Stored data —
Segment Open
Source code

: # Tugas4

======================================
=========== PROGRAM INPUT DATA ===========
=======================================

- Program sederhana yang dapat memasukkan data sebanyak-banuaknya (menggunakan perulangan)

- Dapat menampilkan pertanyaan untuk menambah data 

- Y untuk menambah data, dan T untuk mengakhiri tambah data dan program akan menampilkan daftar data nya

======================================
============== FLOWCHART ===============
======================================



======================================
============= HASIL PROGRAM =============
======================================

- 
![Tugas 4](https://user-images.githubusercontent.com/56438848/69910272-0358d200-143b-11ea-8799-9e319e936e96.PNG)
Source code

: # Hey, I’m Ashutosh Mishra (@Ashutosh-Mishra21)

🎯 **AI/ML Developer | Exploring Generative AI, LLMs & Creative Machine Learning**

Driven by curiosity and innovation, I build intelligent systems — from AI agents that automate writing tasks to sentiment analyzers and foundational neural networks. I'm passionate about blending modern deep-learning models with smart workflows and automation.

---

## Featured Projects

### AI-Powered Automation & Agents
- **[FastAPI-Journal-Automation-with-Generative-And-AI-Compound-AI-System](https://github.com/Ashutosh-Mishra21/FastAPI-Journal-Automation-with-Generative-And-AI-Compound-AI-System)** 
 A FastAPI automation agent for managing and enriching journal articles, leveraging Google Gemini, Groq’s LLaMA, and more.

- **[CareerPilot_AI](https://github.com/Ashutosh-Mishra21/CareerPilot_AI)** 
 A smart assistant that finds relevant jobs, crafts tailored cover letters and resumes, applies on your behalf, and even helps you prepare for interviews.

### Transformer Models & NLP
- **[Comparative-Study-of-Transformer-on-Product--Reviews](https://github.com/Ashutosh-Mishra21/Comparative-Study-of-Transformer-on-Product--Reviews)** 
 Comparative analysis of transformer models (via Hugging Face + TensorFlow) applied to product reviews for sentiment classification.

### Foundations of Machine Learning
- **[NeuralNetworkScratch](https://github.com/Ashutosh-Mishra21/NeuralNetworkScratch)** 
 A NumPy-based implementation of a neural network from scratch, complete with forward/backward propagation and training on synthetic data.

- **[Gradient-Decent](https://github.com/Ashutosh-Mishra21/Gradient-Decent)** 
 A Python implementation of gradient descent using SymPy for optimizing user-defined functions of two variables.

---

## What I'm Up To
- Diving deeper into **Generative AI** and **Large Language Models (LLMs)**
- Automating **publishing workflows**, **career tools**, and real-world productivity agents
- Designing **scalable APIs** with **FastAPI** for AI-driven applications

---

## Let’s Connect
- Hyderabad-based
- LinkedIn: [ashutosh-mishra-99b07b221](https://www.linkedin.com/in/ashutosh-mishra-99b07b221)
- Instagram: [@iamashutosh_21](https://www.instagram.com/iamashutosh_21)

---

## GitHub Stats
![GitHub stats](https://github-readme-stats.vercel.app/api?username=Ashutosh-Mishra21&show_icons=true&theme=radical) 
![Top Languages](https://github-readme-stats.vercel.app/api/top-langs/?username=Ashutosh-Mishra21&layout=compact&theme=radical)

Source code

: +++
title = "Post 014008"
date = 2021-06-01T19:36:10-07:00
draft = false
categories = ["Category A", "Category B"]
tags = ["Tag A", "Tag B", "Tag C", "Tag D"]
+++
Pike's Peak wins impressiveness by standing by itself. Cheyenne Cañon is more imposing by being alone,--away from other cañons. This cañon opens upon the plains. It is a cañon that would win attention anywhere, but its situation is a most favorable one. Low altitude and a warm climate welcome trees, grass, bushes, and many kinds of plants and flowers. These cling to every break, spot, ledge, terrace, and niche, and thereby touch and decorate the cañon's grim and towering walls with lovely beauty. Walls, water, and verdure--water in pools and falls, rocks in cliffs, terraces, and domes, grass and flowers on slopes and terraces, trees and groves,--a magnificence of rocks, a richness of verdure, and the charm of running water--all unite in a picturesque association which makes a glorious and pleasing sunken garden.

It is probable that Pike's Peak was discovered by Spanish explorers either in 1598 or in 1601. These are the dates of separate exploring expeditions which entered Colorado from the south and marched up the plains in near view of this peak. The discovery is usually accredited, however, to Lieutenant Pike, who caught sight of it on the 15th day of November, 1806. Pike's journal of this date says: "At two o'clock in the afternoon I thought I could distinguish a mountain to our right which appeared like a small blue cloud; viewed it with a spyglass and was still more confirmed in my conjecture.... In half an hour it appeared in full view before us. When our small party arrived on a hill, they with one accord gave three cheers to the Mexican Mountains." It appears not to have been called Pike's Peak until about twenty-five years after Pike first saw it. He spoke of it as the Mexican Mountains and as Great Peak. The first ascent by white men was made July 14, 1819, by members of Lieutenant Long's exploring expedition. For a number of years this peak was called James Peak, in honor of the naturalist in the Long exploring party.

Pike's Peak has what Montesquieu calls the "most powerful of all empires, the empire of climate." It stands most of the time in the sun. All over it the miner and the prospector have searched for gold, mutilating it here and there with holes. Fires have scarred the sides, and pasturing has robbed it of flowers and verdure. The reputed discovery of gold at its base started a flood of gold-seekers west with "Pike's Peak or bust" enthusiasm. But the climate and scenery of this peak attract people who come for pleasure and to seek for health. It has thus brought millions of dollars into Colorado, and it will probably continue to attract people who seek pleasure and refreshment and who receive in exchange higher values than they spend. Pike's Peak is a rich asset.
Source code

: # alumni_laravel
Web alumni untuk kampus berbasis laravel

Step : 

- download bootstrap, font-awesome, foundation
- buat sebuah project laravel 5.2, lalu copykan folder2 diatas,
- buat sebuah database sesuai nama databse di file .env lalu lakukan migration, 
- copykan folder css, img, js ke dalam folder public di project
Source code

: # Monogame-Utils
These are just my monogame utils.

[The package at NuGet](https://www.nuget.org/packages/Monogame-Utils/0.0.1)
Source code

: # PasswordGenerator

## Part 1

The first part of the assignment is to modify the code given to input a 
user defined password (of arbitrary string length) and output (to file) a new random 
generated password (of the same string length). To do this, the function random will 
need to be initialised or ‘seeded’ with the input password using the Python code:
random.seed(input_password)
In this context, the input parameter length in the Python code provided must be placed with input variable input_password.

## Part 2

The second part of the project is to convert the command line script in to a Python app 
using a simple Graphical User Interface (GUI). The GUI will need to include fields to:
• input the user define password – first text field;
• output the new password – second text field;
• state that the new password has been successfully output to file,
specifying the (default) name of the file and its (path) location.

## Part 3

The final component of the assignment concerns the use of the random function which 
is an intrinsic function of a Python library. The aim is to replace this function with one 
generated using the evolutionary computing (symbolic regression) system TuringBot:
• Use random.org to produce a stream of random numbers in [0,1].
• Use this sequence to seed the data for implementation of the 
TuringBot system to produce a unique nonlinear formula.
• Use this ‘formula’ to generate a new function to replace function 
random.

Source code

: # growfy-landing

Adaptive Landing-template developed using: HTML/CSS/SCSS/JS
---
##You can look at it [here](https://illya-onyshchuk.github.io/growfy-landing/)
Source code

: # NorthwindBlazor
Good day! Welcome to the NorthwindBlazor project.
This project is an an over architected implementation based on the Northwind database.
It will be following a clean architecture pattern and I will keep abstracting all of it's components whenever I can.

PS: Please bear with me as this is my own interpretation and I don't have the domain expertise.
Segment Closed
DIRECTIONS — Starting at the line above that contains "draft = false", repeat each line exactly up to and including the line that contains "Pike's Peak wins", and stop there.

YOUR RESPONSE —
draft = false
categories = ["Category A", "Category B"]
tags = ["Tag A", "Tag B", "Tag C", "Tag D"]
+++
Pike's Peak wins impressiveness by standing by itself. Cheyenne Cañon is more imposing by being alone,--away from other cañons. This cañon opens upon the plains. It is a cañon that would win attention anywhere, but its situation is a most favorable one. Low altitude and a warm climate welcome trees, grass, bushes, and many kinds of plants and flowers. These cling to every break, spot, ledge, terrace, and niche, and thereby touch and decorate the cañon's grim and towering walls with lovely beauty. Walls, water, and verdure--water in pools and falls, rocks in cliffs, terraces, and domes, grass and flowers on slopes and terraces, trees and groves,--a magnificence of rocks, a richness of verdure, and the charm of running water--all unite in a picturesque association which makes a glorious and pleasing sunken garden.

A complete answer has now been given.